[WHAT YOU ARE ASKED TO DO] Out of the listing below, copy every line that carries the string "这个原先就有".

SUPPLIED RECORDS below:

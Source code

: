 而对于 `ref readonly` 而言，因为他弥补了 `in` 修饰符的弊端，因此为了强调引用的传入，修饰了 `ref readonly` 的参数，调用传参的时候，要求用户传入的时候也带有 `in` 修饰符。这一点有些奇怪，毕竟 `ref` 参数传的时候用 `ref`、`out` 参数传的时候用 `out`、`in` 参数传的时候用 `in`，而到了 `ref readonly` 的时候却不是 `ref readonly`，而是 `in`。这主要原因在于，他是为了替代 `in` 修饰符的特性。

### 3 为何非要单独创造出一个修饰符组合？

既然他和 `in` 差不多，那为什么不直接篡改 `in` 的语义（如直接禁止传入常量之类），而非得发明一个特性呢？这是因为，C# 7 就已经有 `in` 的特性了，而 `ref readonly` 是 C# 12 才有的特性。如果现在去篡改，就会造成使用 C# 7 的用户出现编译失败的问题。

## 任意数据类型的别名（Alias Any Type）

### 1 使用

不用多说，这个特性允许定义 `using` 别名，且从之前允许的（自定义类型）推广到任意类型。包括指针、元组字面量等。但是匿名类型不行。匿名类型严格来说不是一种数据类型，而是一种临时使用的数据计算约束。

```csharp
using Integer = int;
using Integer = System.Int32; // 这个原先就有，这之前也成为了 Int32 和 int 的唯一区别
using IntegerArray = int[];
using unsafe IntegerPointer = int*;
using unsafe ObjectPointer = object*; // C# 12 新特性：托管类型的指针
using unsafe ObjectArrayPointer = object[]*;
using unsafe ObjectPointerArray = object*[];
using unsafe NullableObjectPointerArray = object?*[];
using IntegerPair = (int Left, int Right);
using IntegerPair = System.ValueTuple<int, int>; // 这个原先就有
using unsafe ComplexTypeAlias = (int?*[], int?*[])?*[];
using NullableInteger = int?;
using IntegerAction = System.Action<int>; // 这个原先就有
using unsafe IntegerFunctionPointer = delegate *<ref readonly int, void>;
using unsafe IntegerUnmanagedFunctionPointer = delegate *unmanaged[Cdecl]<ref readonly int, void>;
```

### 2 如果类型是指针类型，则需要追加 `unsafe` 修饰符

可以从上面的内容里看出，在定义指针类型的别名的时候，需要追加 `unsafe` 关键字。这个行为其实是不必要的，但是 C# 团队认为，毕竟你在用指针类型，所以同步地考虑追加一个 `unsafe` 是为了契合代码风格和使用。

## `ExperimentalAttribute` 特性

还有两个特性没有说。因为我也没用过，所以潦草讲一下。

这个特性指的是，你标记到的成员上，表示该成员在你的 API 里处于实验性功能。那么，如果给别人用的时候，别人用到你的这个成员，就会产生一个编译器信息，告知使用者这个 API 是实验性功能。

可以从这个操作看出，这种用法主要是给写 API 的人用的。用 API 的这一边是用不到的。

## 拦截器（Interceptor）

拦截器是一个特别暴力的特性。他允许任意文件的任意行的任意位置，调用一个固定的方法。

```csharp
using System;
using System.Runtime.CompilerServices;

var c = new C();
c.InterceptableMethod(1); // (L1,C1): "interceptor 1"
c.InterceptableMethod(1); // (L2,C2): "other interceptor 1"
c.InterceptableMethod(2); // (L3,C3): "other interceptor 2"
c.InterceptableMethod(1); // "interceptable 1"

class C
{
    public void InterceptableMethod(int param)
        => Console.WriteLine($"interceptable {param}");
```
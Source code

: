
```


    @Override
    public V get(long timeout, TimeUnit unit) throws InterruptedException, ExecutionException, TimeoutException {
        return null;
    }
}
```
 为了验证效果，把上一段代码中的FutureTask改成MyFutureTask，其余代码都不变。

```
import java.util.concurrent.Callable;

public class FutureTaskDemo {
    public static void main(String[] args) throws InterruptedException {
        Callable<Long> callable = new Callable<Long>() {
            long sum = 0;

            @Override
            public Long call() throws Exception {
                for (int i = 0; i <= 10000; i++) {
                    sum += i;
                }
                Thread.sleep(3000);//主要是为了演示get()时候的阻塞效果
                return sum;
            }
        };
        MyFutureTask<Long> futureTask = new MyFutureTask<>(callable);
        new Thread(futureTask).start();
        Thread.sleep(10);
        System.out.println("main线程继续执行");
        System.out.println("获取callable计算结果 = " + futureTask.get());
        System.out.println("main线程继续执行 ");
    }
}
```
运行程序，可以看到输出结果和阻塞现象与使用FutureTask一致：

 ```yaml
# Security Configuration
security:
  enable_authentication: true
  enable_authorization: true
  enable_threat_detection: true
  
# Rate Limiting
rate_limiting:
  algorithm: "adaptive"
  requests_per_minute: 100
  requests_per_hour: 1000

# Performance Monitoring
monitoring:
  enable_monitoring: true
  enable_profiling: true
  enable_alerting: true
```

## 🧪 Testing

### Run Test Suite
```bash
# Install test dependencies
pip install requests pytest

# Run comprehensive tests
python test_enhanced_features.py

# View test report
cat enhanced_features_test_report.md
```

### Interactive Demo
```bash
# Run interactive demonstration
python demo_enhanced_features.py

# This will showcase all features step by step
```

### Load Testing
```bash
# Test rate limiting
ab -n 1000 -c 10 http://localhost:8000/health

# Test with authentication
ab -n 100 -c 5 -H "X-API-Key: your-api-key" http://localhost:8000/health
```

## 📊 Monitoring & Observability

End of SUPPLIED RECORDS.

[TASK RESULT]
using Integer = System.Int32; // 这个原先就有，这之前也成为了 Int32 和 int 的唯一区别
using IntegerPair = System.ValueTuple<int, int>; // 这个原先就有
using IntegerAction = System.Action<int>; // 这个原先就有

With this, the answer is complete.